----- INPUT MATERIAL -----
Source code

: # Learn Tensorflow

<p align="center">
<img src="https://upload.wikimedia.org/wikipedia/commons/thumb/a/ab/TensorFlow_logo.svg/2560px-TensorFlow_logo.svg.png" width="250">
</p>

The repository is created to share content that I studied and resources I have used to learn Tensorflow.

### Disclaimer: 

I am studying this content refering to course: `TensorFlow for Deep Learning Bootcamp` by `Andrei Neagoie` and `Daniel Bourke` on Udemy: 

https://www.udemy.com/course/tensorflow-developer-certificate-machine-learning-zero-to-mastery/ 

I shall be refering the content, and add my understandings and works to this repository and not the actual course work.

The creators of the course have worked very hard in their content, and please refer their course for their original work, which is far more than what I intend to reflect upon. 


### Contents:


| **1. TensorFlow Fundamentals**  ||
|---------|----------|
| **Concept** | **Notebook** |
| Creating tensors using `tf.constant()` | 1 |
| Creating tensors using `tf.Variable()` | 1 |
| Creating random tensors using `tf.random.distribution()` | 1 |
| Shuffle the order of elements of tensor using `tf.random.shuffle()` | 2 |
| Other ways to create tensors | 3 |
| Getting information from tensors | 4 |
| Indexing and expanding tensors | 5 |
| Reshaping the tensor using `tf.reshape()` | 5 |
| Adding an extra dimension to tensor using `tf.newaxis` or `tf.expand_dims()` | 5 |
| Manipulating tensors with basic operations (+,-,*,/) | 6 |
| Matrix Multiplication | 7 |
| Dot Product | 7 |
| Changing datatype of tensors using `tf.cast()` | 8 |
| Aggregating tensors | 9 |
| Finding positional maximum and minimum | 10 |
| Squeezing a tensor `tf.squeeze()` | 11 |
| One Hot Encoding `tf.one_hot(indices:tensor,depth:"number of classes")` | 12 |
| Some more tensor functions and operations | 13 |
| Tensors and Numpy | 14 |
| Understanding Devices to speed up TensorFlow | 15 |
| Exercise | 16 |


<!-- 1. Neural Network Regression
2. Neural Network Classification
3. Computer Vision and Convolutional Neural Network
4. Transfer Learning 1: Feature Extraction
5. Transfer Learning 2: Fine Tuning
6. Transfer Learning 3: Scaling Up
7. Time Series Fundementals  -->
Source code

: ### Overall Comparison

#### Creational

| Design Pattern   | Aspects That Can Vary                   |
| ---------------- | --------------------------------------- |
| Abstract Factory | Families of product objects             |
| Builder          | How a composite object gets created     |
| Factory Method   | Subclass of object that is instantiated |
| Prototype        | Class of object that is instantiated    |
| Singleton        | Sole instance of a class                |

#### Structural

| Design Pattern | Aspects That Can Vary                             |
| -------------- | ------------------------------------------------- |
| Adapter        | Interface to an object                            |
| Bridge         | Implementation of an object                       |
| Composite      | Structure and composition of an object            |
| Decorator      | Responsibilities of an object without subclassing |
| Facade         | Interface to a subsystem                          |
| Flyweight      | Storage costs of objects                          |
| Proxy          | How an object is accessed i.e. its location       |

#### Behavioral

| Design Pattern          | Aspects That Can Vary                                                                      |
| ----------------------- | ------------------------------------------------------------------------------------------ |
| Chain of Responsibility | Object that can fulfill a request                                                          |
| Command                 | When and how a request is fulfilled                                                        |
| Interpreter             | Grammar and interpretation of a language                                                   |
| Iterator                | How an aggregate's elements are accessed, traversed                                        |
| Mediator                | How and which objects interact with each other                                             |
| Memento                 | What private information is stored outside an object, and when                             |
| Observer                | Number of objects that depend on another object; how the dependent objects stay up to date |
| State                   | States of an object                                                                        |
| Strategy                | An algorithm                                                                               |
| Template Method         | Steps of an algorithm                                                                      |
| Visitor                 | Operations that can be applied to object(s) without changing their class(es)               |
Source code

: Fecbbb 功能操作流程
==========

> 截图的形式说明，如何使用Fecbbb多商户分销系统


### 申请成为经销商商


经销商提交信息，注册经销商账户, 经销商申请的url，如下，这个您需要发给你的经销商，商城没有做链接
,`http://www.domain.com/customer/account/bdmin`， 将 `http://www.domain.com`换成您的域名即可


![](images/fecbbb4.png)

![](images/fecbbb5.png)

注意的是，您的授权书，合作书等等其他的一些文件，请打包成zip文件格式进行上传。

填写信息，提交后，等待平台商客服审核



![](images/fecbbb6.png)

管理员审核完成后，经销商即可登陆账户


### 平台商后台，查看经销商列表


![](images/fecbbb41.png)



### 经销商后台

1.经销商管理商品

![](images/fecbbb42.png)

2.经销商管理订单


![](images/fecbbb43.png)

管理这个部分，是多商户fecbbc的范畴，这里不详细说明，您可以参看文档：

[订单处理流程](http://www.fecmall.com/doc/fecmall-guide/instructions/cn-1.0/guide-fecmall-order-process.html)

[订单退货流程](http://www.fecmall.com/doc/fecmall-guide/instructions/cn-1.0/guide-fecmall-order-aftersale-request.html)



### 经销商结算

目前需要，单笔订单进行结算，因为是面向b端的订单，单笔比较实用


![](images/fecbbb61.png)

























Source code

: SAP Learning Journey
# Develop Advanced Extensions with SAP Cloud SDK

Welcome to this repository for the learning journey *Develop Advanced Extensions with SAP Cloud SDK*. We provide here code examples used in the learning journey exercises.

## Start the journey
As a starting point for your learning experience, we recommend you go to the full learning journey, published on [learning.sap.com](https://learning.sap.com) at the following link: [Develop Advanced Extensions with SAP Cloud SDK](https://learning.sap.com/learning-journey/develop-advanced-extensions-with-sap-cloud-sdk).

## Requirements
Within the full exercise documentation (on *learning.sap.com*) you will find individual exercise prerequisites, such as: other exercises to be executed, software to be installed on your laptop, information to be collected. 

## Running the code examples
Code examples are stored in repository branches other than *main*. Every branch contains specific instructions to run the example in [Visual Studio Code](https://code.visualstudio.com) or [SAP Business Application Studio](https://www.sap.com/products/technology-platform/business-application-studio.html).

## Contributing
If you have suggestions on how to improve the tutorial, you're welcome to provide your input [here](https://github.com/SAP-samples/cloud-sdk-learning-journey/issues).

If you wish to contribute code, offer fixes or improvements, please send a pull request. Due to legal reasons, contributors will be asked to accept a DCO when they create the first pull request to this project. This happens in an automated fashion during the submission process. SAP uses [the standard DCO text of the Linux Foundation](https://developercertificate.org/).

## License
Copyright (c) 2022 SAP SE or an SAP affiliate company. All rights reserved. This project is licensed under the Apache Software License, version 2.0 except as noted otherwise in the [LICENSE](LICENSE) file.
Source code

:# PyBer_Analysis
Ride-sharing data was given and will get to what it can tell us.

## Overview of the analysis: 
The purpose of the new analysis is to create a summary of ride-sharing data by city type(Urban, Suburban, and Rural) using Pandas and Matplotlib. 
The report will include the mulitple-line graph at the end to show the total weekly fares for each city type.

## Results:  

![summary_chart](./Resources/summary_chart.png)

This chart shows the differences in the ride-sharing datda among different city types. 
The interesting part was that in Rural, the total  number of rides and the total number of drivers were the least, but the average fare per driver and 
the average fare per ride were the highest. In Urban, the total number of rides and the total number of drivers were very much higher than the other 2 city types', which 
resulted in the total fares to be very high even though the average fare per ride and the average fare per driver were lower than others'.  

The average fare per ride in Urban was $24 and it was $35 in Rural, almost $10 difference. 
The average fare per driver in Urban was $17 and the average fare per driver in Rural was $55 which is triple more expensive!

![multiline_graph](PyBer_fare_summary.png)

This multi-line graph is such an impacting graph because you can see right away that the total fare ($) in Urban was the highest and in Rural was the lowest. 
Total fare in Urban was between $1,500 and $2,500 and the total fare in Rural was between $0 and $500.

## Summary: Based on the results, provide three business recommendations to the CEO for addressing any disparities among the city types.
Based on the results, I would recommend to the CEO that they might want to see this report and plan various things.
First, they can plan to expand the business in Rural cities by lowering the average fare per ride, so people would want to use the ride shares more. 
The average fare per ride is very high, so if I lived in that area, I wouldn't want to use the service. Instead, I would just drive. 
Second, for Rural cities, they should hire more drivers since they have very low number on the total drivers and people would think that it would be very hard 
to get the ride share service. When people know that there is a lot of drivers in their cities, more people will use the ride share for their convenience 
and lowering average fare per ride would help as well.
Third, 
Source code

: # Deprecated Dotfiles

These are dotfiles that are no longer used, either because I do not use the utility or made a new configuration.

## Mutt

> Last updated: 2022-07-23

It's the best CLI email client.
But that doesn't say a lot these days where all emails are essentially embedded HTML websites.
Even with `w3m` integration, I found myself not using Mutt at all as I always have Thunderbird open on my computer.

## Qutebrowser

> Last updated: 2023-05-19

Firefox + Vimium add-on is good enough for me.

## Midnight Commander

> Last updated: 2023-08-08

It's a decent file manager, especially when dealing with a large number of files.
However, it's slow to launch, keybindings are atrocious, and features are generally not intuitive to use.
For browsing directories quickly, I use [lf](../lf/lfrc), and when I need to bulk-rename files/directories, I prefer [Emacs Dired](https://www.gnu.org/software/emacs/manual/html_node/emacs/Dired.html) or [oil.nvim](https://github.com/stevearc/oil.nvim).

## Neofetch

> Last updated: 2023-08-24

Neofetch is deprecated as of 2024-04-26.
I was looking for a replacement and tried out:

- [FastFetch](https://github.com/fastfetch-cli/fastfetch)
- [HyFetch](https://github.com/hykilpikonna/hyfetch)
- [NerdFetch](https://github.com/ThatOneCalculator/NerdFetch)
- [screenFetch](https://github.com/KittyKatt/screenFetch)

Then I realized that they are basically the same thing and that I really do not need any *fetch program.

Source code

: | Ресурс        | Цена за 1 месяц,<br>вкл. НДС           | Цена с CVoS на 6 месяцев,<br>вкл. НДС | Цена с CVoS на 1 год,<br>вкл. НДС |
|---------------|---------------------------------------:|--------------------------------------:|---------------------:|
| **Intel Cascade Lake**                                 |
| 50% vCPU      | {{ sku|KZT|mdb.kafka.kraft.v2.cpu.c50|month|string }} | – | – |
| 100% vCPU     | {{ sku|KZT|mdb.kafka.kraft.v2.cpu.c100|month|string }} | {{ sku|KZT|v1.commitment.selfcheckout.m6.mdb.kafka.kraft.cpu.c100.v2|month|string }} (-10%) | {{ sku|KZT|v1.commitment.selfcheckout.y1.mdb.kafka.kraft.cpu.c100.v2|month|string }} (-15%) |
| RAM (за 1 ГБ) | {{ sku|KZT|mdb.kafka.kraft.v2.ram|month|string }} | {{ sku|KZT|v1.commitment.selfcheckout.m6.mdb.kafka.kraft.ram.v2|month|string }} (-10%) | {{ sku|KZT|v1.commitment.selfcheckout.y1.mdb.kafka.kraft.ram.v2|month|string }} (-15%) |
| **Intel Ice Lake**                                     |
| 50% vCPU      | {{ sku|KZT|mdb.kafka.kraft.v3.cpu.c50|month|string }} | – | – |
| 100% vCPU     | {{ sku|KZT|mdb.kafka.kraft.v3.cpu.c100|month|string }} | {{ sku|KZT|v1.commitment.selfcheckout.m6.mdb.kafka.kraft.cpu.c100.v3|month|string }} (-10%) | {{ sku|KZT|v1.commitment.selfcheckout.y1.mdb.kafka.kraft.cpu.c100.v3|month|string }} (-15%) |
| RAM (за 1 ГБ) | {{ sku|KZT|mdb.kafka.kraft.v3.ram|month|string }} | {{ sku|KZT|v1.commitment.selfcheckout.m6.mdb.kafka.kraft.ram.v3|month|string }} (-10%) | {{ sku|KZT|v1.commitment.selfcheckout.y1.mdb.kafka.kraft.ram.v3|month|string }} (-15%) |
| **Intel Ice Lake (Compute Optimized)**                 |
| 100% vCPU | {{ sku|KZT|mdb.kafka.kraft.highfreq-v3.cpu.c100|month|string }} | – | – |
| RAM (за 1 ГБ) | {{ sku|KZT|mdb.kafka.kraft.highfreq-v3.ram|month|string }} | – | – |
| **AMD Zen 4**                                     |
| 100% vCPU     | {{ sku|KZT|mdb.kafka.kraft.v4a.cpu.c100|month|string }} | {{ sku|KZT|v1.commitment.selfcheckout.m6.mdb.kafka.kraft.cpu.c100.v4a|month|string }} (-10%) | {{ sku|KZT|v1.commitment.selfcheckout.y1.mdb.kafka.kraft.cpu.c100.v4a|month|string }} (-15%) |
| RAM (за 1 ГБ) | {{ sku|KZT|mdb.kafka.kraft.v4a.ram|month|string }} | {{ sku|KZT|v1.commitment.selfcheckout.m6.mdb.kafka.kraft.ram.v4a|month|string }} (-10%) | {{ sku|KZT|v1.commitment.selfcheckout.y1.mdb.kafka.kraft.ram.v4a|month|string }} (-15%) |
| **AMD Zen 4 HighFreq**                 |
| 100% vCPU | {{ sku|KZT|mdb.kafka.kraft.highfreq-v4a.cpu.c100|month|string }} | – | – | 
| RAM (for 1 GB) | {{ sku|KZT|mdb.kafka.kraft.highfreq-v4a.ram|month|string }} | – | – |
-----
- WHAT TO PRODUCE -
Beginning with the line above that contains "States of an", copy each line exactly up to and including the line that contains "## Start the journey", and go no further.

- OUTPUT BELOW -
| State                   | States of an object                                                                        |
| Strategy                | An algorithm                                                                               |
| Template Method         | Steps of an algorithm                                                                      |
| Visitor                 | Operations that can be applied to object(s) without changing their class(es)               |
Source code

: Fecbbb 功能操作流程
==========

> 截图的形式说明，如何使用Fecbbb多商户分销系统


### 申请成为经销商商


经销商提交信息，注册经销商账户, 经销商申请的url，如下，这个您需要发给你的经销商，商城没有做链接
,`http://www.domain.com/customer/account/bdmin`， 将 `http://www.domain.com`换成您的域名即可


![](images/fecbbb4.png)

![](images/fecbbb5.png)

注意的是，您的授权书，合作书等等其他的一些文件，请打包成zip文件格式进行上传。

填写信息，提交后，等待平台商客服审核



![](images/fecbbb6.png)

管理员审核完成后，经销商即可登陆账户


### 平台商后台，查看经销商列表


![](images/fecbbb41.png)



### 经销商后台

1.经销商管理商品

![](images/fecbbb42.png)

2.经销商管理订单


![](images/fecbbb43.png)

管理这个部分，是多商户fecbbc的范畴，这里不详细说明，您可以参看文档：

[订单处理流程](http://www.fecmall.com/doc/fecmall-guide/instructions/cn-1.0/guide-fecmall-order-process.html)

[订单退货流程](http://www.fecmall.com/doc/fecmall-guide/instructions/cn-1.0/guide-fecmall-order-aftersale-request.html)



### 经销商结算

目前需要，单笔订单进行结算，因为是面向b端的订单，单笔比较实用


![](images/fecbbb61.png)

























Source code

: SAP Learning Journey
# Develop Advanced Extensions with SAP Cloud SDK

Welcome to this repository for the learning journey *Develop Advanced Extensions with SAP Cloud SDK*. We provide here code examples used in the learning journey exercises.

## Start the journey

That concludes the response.